Athena cuts him short before he makes a mockery of the proceedings. Some have actually found the trial comic; and, like all great comedy, it threatens us with disorder so that we may cherish order all the more. The trial is a constructive parody, a re-creation of court procedure which reminds us of its flaws and flexibility; it can be poked but it regains its powers of control. Apollo’s intrusion, in fact, only serves to make the trial more momentous. He ‘Olympianizes’ the issues, forcing Athena to assume a new Olympian role. Her tragic choice expands into cosmic terms - now she must mediate between the Titans and the gods. And as she resumes the declaration of her law, it resolves the conflicts of this new Theogony in a lasting human institution, Athena’s high tribunal on the Areopagus. According to one legend, it was on ‘the Crag of Ares’ that the god of war was acquitted for manslaughter by a jury of his fellow gods. But in Athena’s eves it must remain the scene of human struggle, hence her derivation of the name. It was from the Areopagus that Theseus repelled the Amazons, the invaders who sacrificed to Ares, and here his heirs will defend their law, as Heracleitos urged, as if it were the city wall. That law is strong, moreover, because Athena incorporates the new invaders, the Furies and their powers. Terror and reverence become her people’s kindred powers, and seizing on the Furies’ most creative hopes, Athena commands her people not only to repel injustice but to preserve the rights of men. Through her court, in other words, the Furies’ doctrine of the Mean becomes the actual, working basis of communal justice.

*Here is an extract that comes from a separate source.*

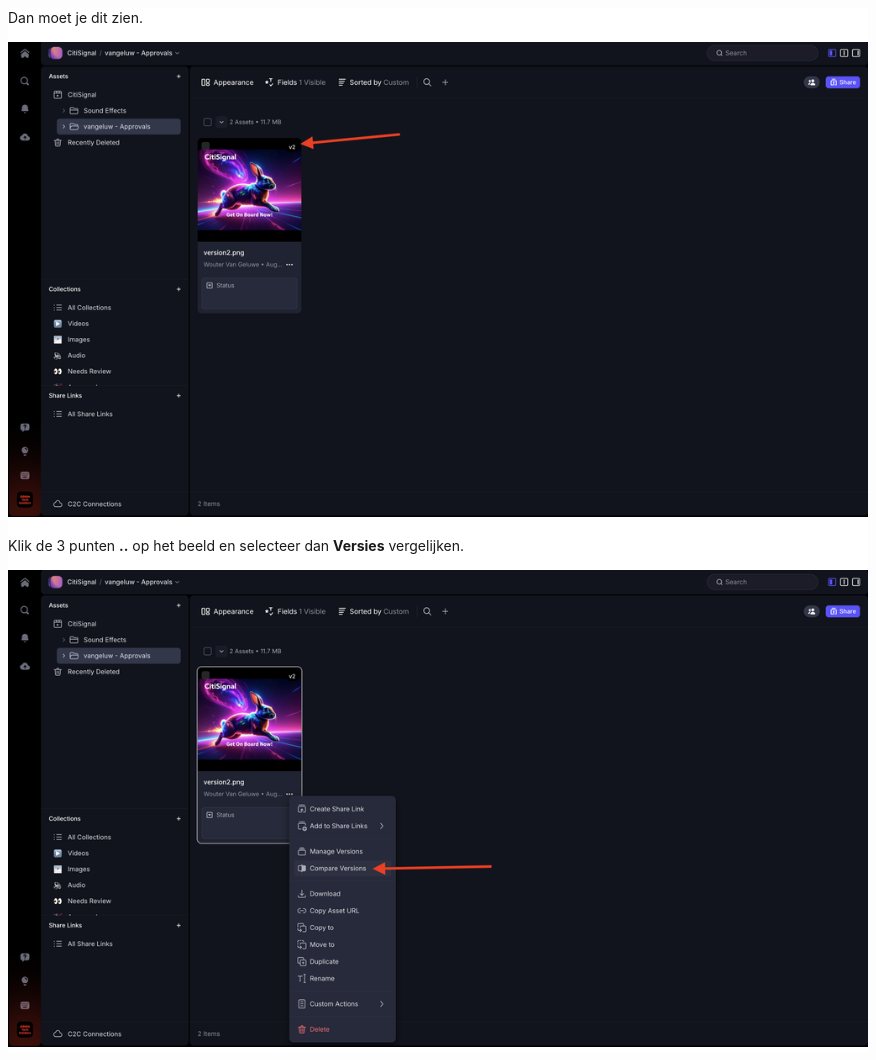 Dan moet je dit zien.

![&#x200B; Frame.io &#x200B;](./images/frameioappr16.png)

Klik de 3 punten **..** op het beeld en selecteer dan **Versies** vergelijken.

![&#x200B; Frame.io &#x200B;](./images/frameioappr17.png)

Principle must turn to practice; Orestes must be judged. And as the judges rise to cast their ballots, Apollo and the Furies rise to such vituperative heights that this Theogony may erupt into a clash between Zeus and the Fates themselves if Athena does not cast her ballot as she does:
My work is here, to render the final judgement.
Orestes, I will cast my lot for you.
No mother gave me birth.
I honour the male, in all things but marriage.
Yes, with all my heart I am my Father’s child.’
I cannot set more store by the woman’s death -
she killed her husband, guardian of their house.
Even if the vote is equal, Orestes wins.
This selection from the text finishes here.